What peaked my interest throughout the conversation was that it was a group of primarily Gen-Y participants, all who are working full time in their selected field, and we were each able to express a desire for this values conversation to be present in our personal AND professional lives. When the conversation moved to loyalty and questions like – What does it looks like in a company? Is it spoken about? When do we become loyal? – most of us acknowledged that we are loyal to a set of values or a mission, not necessarily the company. Dr. Richard Coughlan, the Senior Associate Dean of the MBA program, stated that loyalty for a company comes from when we “try out [company] values… and it works. So we try out more values… and it works.” And we eventually recognize that the company adheres to those values they’ve posted on the wall, and if we personally align with those values, we align with the company and share loyalty.
My go-to young professional expert is the Levo League, a growing community of professional women seeking advice, inspiration, and the tools needed to succeed.
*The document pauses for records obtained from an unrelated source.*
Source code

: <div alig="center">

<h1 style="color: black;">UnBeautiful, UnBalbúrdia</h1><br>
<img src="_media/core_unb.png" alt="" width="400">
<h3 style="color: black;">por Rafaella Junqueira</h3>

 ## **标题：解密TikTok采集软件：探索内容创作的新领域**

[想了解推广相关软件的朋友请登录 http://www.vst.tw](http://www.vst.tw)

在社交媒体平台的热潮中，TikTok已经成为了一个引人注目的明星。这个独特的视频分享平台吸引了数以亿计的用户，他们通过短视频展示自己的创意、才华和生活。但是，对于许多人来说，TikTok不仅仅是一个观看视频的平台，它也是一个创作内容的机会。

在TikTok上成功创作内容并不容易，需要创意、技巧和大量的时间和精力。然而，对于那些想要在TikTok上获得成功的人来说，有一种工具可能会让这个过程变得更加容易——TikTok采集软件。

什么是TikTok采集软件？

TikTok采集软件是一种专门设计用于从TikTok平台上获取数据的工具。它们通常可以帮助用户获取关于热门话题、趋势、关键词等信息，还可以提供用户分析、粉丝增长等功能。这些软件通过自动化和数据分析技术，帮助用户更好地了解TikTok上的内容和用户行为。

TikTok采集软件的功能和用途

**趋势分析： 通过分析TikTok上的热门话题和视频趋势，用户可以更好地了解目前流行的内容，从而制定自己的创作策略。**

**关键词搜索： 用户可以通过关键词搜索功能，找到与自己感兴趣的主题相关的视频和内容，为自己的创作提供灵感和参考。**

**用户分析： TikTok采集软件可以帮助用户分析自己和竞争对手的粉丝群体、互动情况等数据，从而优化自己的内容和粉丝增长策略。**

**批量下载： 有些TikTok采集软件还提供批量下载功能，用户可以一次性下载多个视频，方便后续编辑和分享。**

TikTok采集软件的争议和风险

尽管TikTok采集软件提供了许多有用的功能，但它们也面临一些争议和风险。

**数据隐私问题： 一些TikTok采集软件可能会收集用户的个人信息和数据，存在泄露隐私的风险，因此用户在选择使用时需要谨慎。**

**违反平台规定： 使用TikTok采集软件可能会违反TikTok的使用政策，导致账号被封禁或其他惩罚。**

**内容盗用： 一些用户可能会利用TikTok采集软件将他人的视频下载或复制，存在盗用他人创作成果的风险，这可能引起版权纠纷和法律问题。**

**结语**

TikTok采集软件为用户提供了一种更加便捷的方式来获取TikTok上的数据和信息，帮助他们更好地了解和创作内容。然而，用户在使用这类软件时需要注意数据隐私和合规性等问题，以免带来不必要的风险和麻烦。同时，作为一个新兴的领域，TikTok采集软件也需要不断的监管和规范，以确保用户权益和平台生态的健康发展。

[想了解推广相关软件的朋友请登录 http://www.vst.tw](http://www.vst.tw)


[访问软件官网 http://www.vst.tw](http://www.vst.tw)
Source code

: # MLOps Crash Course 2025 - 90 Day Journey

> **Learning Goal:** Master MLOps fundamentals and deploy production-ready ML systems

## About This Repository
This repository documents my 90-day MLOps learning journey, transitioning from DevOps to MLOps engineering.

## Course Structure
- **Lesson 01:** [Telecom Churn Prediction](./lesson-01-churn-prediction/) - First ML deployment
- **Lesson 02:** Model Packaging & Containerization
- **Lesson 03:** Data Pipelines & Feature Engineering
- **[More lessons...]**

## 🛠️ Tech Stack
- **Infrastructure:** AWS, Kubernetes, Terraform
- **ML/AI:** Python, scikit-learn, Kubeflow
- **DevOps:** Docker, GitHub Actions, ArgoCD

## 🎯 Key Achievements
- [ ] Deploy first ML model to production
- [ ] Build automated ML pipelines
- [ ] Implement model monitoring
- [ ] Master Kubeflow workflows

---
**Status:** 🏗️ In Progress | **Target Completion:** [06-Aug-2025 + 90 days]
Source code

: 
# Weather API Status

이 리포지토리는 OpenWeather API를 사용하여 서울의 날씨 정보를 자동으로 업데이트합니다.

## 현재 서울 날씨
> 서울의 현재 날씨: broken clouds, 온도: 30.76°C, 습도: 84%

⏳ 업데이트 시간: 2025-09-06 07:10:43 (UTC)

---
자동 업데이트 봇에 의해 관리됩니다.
Their article, “Busted!: Disproving 3 Common Gen Y Stereotypes”, discussed loyalty: “[Gen-Y’s] loyalty is to causes bigger than our companies and with good reason. Recent economic times have shown us that few companies reciprocate their employees’ loyalty, forcing us to take more control over our careers.” That loyalty we align ourselves with is what causes the statistic by the Huffington Post to ring true: Gen-Y, on average, remains in a job for slightly over two years. This means we will have about four jobs before we turn 30. I am 26, and on my third job since college – I suppose this means I am exactly average (although I love this job and I am not planning on going anywhere!). And why have I continued to change jobs? A lack of values alignment, a desire for more challenge, a need for respect, and the knowledge that changing jobs would be the only way to move closer to achieving my dreams.
Gen Y was brought up being told to “follow your passion” – an internal driver that HBR attributes to our desire to move through roles when we no longer feel they fit us. My mother and father told me I could do anything and be anyone from a very young age. They supported me when I wanted to be a hippie, they supported me when I wanted to be a pro tennis player, and they supported me when I called them 6 months into my first job saying, “this job isn’t me!” Their support has fostered a confidence in me, one that makes me fiercely loyal to me: to my beliefs, to my values, and to my personal mission. And I, like so many other young professionals, believe there is a company out there that will create a dynamic synergy between my beliefs, my values, and my personal mission and the company’s beliefs, values, and mission.
So I ask, does Gen-Y lack loyalty? Or are we fiercely loyal to who we are and where we aspire to be in this world?